> Dataset entries:
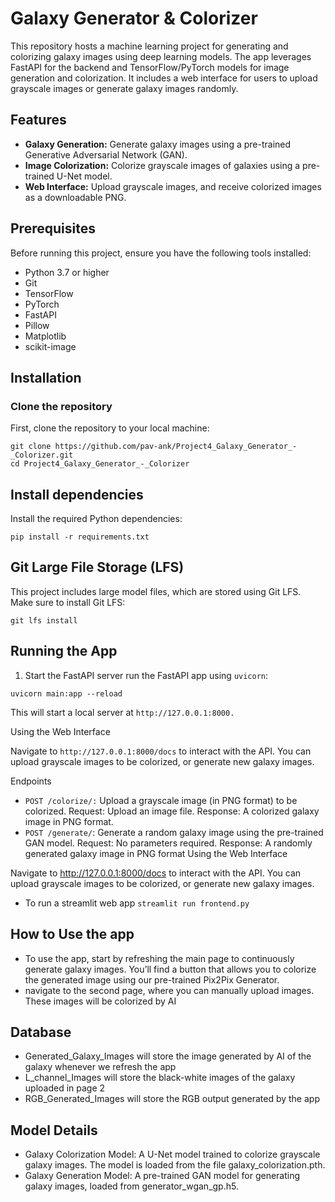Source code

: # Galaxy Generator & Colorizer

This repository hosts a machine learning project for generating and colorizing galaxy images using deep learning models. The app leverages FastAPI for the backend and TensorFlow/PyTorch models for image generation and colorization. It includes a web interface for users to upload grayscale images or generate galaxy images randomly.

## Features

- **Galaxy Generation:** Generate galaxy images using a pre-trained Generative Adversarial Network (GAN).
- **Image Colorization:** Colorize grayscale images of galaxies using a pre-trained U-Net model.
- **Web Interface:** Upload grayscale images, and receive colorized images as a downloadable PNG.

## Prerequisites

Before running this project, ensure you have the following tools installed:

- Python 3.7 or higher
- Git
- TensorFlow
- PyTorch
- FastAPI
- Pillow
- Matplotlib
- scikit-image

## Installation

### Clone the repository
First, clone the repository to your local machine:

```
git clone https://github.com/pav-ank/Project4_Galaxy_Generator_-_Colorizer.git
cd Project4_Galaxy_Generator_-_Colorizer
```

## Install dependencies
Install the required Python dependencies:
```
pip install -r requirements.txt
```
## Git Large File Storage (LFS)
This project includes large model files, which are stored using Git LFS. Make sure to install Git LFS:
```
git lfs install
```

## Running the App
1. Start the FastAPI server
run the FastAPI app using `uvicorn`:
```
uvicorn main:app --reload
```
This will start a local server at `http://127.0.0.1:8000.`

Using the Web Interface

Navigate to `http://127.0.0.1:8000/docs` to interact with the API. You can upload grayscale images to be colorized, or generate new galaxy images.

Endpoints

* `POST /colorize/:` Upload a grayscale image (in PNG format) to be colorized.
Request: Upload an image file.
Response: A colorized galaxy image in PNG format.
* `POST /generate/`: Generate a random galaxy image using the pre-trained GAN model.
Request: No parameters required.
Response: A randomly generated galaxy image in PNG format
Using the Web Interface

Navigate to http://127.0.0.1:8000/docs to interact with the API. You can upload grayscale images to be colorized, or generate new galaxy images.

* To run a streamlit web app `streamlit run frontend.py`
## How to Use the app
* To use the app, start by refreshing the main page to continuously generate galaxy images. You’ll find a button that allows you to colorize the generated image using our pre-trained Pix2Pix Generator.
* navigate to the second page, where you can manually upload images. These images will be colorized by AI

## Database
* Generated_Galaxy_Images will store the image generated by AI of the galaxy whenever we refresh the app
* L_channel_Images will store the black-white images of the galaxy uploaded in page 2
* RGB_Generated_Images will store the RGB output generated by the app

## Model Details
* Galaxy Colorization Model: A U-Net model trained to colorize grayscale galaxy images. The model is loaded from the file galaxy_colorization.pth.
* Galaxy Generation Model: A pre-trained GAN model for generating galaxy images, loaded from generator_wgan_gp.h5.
* * *
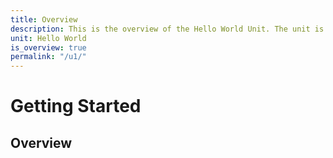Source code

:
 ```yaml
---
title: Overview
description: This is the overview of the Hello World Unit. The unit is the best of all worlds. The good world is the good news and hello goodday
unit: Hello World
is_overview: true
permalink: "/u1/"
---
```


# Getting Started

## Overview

> Problem requirements:
Where a line of the records holds the word "machine", copy that line.

> Finished exercise:
This repository hosts a machine learning project for generating and colorizing galaxy images using deep learning models. The app leverages FastAPI for the backend and TensorFlow/PyTorch models for image generation and colorization. It includes a web interface for users to upload grayscale images or generate galaxy images randomly.
First, clone the repository to your local machine:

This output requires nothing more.